Brown Derby Cobb Salad

In 1962 my surf band had a hit record (remember "Wipeout", "Surfbeat" and the

early Sonny & Cher Records?). I began spending more and more time in Hollywood

doing television shows, making records and appearing in various movies. I was

getting involved in the 'biz'. Often I was treated to a meal by some industry

type and eventually I landed at the Brown Derby. I was somewhat awed by the

quality of the place and it's clientele. I noticed two meals that my host's

ordered, corned beef hash with poached eggs and a dark green pile of finely

diced ingredients known as the Cobb Salad. I learned that these were house

specialties and after trying each, they became favorites of mine.

 

Since that time I have ordered many Cobb Salads at different eateries but none

could compare with the one served at the Brown Derby. About 15 years ago an

elderly friend passed on. I was going through her collection of 1,400 cookbooks

and came upon one from the Brown Derby published in 1949. At last I had the

recipe. I share it with you here but remind you of a few things which are not

mentioned. The greens and other ingredients should be chopped finely into pieces

that are about 1/4 inch or just a little bigger. I know it takes time. This is

one of the first features you will notice in inferior Cobbs that you might be

served. It always impressed me as a meal that was complete, rich in tastes and

so finely chopped that one probably didn't have to chew a bite. Kind of like an

exquisite animal feed. The next thing I find missing in knock-off Cobbs is one

or more ingredients. Each one listed here adds to the overall effect. Do a

little planning and don't skip anything. Mmmm. Just thinking about it makes my

mouth water.

 

It's a bit of work to get it all together but if you are willing to prepare it

for your guests, they will never forget you. I know I won't, that is if you

happen to include me on your guest list!...now for a little background

..One night in 1925, Herbert K. Somborn was chatting with Abe Frank, the

manager of the Los Angeles Ambassador Hotel, and Sid Grauman, of Chinese Theater

fame, and as idle chatter goes remarked, "You could open a restaurant in an

alley and call it anything or you could even build it in the shape of a hat and

if the food and service were good the patrons would come flocking."
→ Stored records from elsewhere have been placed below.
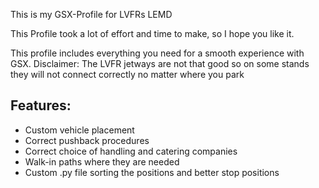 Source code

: <!--- Licensed Under: CC BY-NC 4.0 --->

This is my GSX-Profile for LVFRs LEMD

This Profile took a lot of effort and time to make, so I hope you like it.

This profile includes everything you need for a smooth experience with GSX. 
Disclaimer: The LVFR jetways are not that good so on some stands they will not connect correctly no matter where you park

## Features:
- Custom vehicle placement
- Correct pushback procedures
- Correct choice of handling and catering companies
- Walk-in paths where they are needed
- Custom .py file sorting the positions and better stop positions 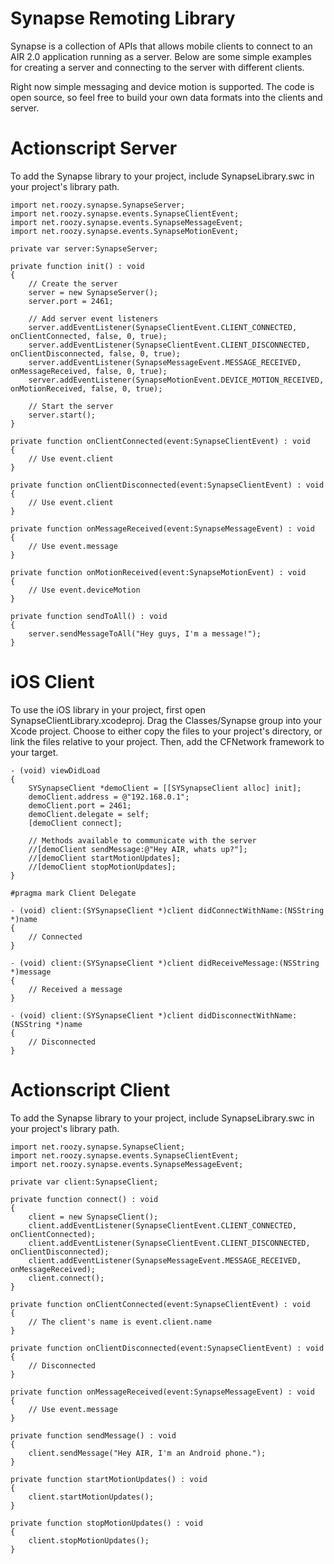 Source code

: Synapse Remoting Library
========================

Synapse is a collection of APIs that allows mobile clients to connect to an AIR 2.0 application running as a server.
Below are some simple examples for creating a server and connecting to the server with different clients.

Right now simple messaging and device motion is supported.  The code is open source, so feel free to build your own data formats into the clients and server.

Actionscript Server
===================

To add the Synapse library to your project, include SynapseLibrary.swc in your project's library path.

	import net.roozy.synapse.SynapseServer;
	import net.roozy.synapse.events.SynapseClientEvent;
	import net.roozy.synapse.events.SynapseMessageEvent;
	import net.roozy.synapse.events.SynapseMotionEvent;

	private var server:SynapseServer;

	private function init() : void
	{
		// Create the server
		server = new SynapseServer();
		server.port = 2461;
		
		// Add server event listeners
		server.addEventListener(SynapseClientEvent.CLIENT_CONNECTED, onClientConnected, false, 0, true);
		server.addEventListener(SynapseClientEvent.CLIENT_DISCONNECTED, onClientDisconnected, false, 0, true);
		server.addEventListener(SynapseMessageEvent.MESSAGE_RECEIVED, onMessageReceived, false, 0, true);
		server.addEventListener(SynapseMotionEvent.DEVICE_MOTION_RECEIVED, onMotionReceived, false, 0, true);
		
		// Start the server
		server.start();
	}

	private function onClientConnected(event:SynapseClientEvent) : void
	{
		// Use event.client
	}

	private function onClientDisconnected(event:SynapseClientEvent) : void
	{
		// Use event.client
	}

	private function onMessageReceived(event:SynapseMessageEvent) : void
	{
		// Use event.message
	}

	private function onMotionReceived(event:SynapseMotionEvent) : void
	{
		// Use event.deviceMotion
	}

	private function sendToAll() : void
	{
		server.sendMessageToAll("Hey guys, I'm a message!");
	}
	
iOS Client
==========

To use the iOS library in your project, first open SynapseClientLibrary.xcodeproj.  Drag the Classes/Synapse
group into your Xcode project.  Choose to either copy the files to your project's directory, or link the files
relative to your project.  Then, add the CFNetwork framework to your target.

	- (void) viewDidLoad
	{	
		SYSynapseClient *demoClient = [[SYSynapseClient alloc] init];
		demoClient.address = @"192.168.0.1";
		demoClient.port = 2461;
		demoClient.delegate = self;
		[demoClient connect];

		// Methods available to communicate with the server
		//[demoClient sendMessage:@"Hey AIR, whats up?"];
		//[demoClient startMotionUpdates];
		//[demoClient stopMotionUpdates];
	}

	#pragma mark Client Delegate

	- (void) client:(SYSynapseClient *)client didConnectWithName:(NSString *)name
	{
		// Connected
	}

	- (void) client:(SYSynapseClient *)client didReceiveMessage:(NSString *)message
	{
		// Received a message
	}

	- (void) client:(SYSynapseClient *)client didDisconnectWithName:(NSString *)name
	{
		// Disconnected
	}
	
Actionscript Client
===================

To add the Synapse library to your project, include SynapseLibrary.swc in your project's library path.

	import net.roozy.synapse.SynapseClient;
	import net.roozy.synapse.events.SynapseClientEvent;
	import net.roozy.synapse.events.SynapseMessageEvent;

	private var client:SynapseClient;

	private function connect() : void
	{
		client = new SynapseClient();
		client.addEventListener(SynapseClientEvent.CLIENT_CONNECTED, onClientConnected);
		client.addEventListener(SynapseClientEvent.CLIENT_DISCONNECTED, onClientDisconnected);
		client.addEventListener(SynapseMessageEvent.MESSAGE_RECEIVED, onMessageReceived);
		client.connect();
	}

	private function onClientConnected(event:SynapseClientEvent) : void
	{
		// The client's name is event.client.name
	}

	private function onClientDisconnected(event:SynapseClientEvent) : void
	{
		// Disconnected
	}

	private function onMessageReceived(event:SynapseMessageEvent) : void
	{
		// Use event.message
	}

	private function sendMessage() : void
	{
		client.sendMessage("Hey AIR, I'm an Android phone.");
	}

	private function startMotionUpdates() : void
	{
		client.startMotionUpdates();
	}

	private function stopMotionUpdates() : void
	{
		client.stopMotionUpdates();
	}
To achieve the standards set for this little Derby, Somborn, the husband of the

celebrated cinema star, Gloria Swanson, selected a young friend who had been

raised in the restaurant business. This was Robert H. Cobb, who was the

combination food checker, steward, buyer, cashier, and occasional cook when the

first Derby opened.

 

During its first four years the original Little Hat Derby had added only two

items to its menu-a salad and a cake. The salad was almost an accident. Bob

Cobb, growing weary of the steady hot-dog-hamburger diet, found an avocado in

the icebox. He chopped it up, along with some lettuce, celery, and tomatoes,

plus a strip of bacon and some salad dressing, and had that for his dinner.
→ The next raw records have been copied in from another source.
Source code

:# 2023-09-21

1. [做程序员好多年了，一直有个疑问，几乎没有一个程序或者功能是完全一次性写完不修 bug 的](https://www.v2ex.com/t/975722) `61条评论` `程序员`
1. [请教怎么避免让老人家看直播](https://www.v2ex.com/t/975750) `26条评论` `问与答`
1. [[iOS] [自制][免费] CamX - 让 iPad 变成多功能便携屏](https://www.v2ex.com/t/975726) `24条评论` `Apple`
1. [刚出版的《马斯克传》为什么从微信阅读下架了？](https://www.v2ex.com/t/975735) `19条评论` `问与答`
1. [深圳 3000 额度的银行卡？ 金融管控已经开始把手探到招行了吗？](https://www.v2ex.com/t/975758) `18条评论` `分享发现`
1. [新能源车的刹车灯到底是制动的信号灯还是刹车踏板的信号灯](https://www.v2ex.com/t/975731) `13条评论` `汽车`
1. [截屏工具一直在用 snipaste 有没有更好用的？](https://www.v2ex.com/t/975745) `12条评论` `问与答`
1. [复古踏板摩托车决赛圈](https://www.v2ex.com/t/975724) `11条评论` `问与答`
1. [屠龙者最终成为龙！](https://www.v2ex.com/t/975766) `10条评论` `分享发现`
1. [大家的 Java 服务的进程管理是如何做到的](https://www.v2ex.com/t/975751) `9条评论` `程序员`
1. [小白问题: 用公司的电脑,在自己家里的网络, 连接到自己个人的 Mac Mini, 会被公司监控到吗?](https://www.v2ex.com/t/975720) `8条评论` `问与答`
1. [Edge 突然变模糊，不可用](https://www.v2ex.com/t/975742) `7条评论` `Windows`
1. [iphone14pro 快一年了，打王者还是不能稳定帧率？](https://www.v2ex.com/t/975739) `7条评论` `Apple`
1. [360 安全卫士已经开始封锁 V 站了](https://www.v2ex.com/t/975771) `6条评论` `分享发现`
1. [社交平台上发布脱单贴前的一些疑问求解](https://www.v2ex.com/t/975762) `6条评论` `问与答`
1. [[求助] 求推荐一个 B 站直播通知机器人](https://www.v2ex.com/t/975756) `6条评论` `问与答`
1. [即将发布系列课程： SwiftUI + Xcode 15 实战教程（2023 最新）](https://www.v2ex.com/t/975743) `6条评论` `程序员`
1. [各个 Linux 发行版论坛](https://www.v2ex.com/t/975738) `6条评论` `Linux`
Several days later he tried it again, adding other ingredients which he had

purchased on his way to work: breast of chicken, chives, hard-boiled egg,

watercress, and a wedge of Roquefort cheese for the dressing. And that's how the

 

Cobb Salad was born.

Cobb Salad, Serves 4-6

1/2 head of iceberg lettuce

1/2 bunch watercress

1 small bunch chicory

1/2 head romaine

2 medium-sized tomatoes, peeled

2 breasts of boiled roasting chicken

6 strips crisp bacon

1 avocado

3 hard-cooked eggs

2 tbs. chopped chives

1/2 cup fine grated imported Roquefort cheese

1 cup Brown Derby Old-fashioned French Dressing

 

Cut finely lettuce, watercress, chicory, and romaine and arrange in salad bowl.
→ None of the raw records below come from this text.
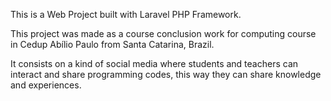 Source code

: This is a Web Project built with Laravel PHP Framework.

This project was made as a course conclusion work for computing course in Cedup Abílio Paulo from Santa Catarina, Brazil.

It consists on a kind of social media where students and teachers can interact and share programming codes, this way they can share knowledge and experiences.
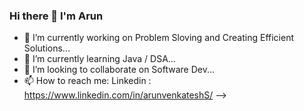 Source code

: ### Hi there 👋 I'm Arun
- 🔭 I’m currently working on Problem Sloving and Creating Efficient Solutions...
- 🌱 I’m currently learning Java / DSA...
- 👯 I’m looking to collaborate on Software Dev...
- 📫 How to reach me:
      Linkedin : https://www.linkedin.com/in/arunvenkateshS/
-->
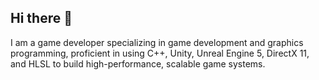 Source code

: ## Hi there 👋
I am a game developer specializing in game development and graphics programming, proficient in using C++, Unity, Unreal Engine 5, DirectX 11, and HLSL to build high-performance, scalable game systems.

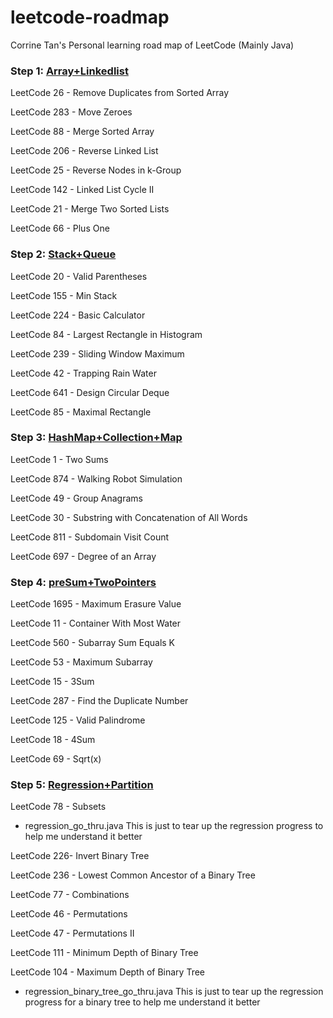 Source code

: # leetcode-roadmap
Corrine Tan's Personal learning road map of LeetCode (Mainly Java)

### Step 1: [Array+Linkedlist](https://github.com/CorrineTan/leetcode-roadmap/tree/main/Array%2BLinkedlist)  

LeetCode 26 - Remove Duplicates from Sorted Array

LeetCode 283 - Move Zeroes

LeetCode 88 - Merge Sorted Array

LeetCode 206 - Reverse Linked List

LeetCode 25 - Reverse Nodes in k-Group

LeetCode 142 - Linked List Cycle II

LeetCode 21 - Merge Two Sorted Lists

LeetCode 66 - Plus One

### Step 2: [Stack+Queue](https://github.com/CorrineTan/leetcode-roadmap/tree/main/Stack%2BQueue)  

LeetCode 20 - Valid Parentheses

LeetCode 155 - Min Stack

LeetCode 224 - Basic Calculator

LeetCode 84 -  Largest Rectangle in Histogram

LeetCode 239 -  Sliding Window Maximum

LeetCode 42 - Trapping Rain Water

LeetCode 641 - Design Circular Deque

LeetCode 85 - Maximal Rectangle

### Step 3: [HashMap+Collection+Map](https://github.com/CorrineTan/leetcode-roadmap/tree/main/HashMap%2BCollection%2BMap)  

LeetCode 1 - Two Sums

LeetCode 874 - Walking Robot Simulation

LeetCode 49 - Group Anagrams

LeetCode 30 - Substring with Concatenation of All Words

LeetCode 811 - Subdomain Visit Count

LeetCode 697 - Degree of an Array

### Step 4: [preSum+TwoPointers](https://github.com/CorrineTan/leetcode-roadmap/tree/main/preSum%2BTwoPointers)

LeetCode 1695 - Maximum Erasure Value  

LeetCode 11 - Container With Most Water

LeetCode 560 - Subarray Sum Equals K

LeetCode 53 - Maximum Subarray

LeetCode 15 - 3Sum

LeetCode 287 - Find the Duplicate Number

LeetCode 125 -  Valid Palindrome

LeetCode 18 - 4Sum

LeetCode 69 - Sqrt(x)

### Step 5: [Regression+Partition](https://github.com/CorrineTan/leetcode-roadmap/tree/main/Regression+Partition)

LeetCode 78 - Subsets

- regression_go_thru.java This is just to tear up the regression progress to help me understand it better

LeetCode 226- Invert Binary Tree

LeetCode 236 - Lowest Common Ancestor of a Binary Tree

LeetCode 77 - Combinations

LeetCode 46 -  Permutations

LeetCode 47 -  Permutations II

LeetCode 111 - Minimum Depth of Binary Tree

LeetCode 104 - Maximum Depth of Binary Tree

- regression_binary_tree_go_thru.java This is just to tear up the regression progress for a binary tree to help me understand it better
Cut tomatoes in half, remove seeds, dice finely, and arrange in a strip across

the salad. Dice breasts of chicken and arrange over top of chopped greens. Chop

bacon finely and sprinkle over the salad. Cut avocado in small pieces and

arrange around the edge of the salad. Decorate the salad by sprinkling over the

top the chopped eggs, chopped chives, and grated cheese. Just before serving mix

the salad thoroughly with French Dressing.

 

Brown Derby Old-Fashioned French Dressing, 1 1/2 qts.

This is the French Dressing which became so popular among the stars. The cup of

water is optional, depending upon the degree of oiliness desired in this

dressing.

 

1 cup water

1 cup red wine vinegar

1 tsp. sugar

Juice of 1/2 lemon

2 1/2 tbs. salt

1 tbs. ground black pepper

1 tbs. Worcestershire Sauce

1 tbs. English mustard

1 bead garlic, chopped

1 cup olive oil

3 cups salad oil

 

Blend together all ingredients except oils. Then add olive and salad oils and

mix well again. Chill. Shake before serving.

 

Elton loved this when I ordered it for him the first time he came to LA.